──────── Excerpted data

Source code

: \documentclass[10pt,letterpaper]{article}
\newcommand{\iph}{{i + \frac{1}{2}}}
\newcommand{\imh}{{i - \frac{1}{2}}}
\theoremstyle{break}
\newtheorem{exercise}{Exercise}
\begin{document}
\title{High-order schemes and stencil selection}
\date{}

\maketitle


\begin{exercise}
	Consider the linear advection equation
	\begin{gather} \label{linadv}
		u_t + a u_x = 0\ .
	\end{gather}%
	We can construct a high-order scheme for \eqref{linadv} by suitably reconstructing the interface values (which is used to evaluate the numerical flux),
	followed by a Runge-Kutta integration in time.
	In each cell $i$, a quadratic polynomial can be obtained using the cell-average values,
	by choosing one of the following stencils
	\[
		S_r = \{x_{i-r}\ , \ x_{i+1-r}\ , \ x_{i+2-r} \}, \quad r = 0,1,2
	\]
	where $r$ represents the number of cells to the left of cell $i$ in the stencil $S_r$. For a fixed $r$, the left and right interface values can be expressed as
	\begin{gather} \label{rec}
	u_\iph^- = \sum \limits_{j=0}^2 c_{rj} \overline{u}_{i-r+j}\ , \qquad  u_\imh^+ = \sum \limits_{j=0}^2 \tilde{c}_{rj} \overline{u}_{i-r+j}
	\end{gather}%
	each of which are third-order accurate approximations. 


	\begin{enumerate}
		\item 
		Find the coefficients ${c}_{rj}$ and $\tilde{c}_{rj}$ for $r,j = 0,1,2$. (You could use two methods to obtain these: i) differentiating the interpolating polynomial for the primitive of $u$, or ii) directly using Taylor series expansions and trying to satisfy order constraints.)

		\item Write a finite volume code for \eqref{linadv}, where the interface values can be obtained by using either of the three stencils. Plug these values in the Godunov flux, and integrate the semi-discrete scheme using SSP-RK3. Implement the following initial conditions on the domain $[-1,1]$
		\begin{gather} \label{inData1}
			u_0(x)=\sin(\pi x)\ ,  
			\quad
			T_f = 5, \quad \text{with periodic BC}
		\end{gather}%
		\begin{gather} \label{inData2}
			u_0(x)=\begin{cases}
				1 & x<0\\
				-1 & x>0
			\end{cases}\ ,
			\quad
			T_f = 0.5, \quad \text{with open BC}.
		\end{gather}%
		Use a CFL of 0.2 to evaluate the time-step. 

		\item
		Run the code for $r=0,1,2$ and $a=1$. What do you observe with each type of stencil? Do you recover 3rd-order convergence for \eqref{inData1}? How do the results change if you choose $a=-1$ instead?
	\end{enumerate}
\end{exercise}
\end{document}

────────────────
──────── Excerpted data

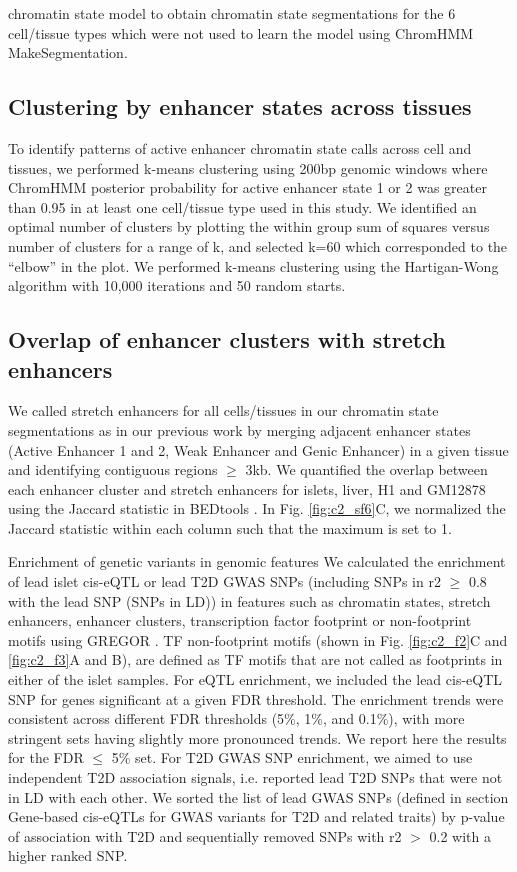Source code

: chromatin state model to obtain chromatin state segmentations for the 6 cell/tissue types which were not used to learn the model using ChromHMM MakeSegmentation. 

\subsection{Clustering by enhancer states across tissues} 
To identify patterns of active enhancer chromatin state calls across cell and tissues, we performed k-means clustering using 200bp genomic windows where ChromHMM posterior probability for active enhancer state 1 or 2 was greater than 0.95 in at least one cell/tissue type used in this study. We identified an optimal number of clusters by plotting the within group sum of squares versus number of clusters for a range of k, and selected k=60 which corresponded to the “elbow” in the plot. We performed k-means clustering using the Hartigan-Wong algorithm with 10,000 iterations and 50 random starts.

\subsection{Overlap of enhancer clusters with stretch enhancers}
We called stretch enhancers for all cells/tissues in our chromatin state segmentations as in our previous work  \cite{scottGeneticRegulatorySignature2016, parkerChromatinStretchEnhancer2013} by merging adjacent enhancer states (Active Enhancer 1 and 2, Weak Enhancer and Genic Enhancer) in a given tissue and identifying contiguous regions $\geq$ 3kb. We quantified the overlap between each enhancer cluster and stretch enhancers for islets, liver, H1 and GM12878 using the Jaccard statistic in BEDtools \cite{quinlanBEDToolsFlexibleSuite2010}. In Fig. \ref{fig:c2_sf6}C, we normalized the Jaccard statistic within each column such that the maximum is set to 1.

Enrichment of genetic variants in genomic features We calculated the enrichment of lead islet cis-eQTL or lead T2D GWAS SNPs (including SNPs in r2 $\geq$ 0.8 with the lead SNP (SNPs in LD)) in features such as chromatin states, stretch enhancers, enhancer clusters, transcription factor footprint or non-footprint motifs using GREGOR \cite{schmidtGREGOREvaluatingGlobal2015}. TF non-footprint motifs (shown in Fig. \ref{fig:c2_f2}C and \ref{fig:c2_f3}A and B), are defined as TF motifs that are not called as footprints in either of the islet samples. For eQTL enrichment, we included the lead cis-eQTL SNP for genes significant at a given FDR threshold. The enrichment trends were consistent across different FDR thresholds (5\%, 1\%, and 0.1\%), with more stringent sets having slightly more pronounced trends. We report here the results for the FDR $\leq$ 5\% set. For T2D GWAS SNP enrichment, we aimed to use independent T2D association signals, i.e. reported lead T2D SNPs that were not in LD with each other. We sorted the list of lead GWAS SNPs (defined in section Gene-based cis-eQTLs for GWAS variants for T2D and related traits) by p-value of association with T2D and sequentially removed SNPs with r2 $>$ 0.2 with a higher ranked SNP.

────────────────
──────── Excerpted data

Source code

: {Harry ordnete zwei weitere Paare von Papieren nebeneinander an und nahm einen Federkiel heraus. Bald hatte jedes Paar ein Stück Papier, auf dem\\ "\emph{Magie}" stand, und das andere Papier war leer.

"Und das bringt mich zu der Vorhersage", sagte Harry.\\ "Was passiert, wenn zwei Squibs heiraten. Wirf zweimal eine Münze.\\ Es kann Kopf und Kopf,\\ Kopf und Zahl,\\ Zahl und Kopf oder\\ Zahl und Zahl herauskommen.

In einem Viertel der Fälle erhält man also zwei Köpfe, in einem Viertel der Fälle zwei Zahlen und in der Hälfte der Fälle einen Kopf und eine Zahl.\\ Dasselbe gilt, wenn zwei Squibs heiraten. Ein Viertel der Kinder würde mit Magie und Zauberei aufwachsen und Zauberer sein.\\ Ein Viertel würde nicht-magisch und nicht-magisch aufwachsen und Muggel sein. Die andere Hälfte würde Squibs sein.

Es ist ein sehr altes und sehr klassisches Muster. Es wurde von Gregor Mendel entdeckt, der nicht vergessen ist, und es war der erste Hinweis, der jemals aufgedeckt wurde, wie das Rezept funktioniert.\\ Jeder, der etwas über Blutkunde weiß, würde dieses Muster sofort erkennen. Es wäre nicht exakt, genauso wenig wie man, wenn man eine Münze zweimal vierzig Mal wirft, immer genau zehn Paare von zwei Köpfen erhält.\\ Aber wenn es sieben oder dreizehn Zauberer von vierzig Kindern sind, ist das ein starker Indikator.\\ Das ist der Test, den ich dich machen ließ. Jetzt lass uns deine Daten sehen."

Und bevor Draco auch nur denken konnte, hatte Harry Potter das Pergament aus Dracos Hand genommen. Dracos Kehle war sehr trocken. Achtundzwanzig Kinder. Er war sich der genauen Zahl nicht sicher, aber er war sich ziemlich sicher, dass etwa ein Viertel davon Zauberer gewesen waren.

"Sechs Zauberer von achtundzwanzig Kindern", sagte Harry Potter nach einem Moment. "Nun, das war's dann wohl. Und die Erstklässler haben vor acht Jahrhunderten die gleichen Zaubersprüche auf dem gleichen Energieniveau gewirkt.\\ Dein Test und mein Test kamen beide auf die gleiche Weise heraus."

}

────────────────

What lines in the data include the string "tilde"? Copy each one.

■ Output of the exercise
	u_\iph^- = \sum \limits_{j=0}^2 c_{rj} \overline{u}_{i-r+j}\ , \qquad  u_\imh^+ = \sum \limits_{j=0}^2 \tilde{c}_{rj} \overline{u}_{i-r+j}
		Find the coefficients ${c}_{rj}$ and $\tilde{c}_{rj}$ for $r,j = 0,1,2$. (You could use two methods to obtain these: i) differentiating the interpolating polynomial for the primitive of $u$, or ii) directly using Taylor series expansions and trying to satisfy order constraints.)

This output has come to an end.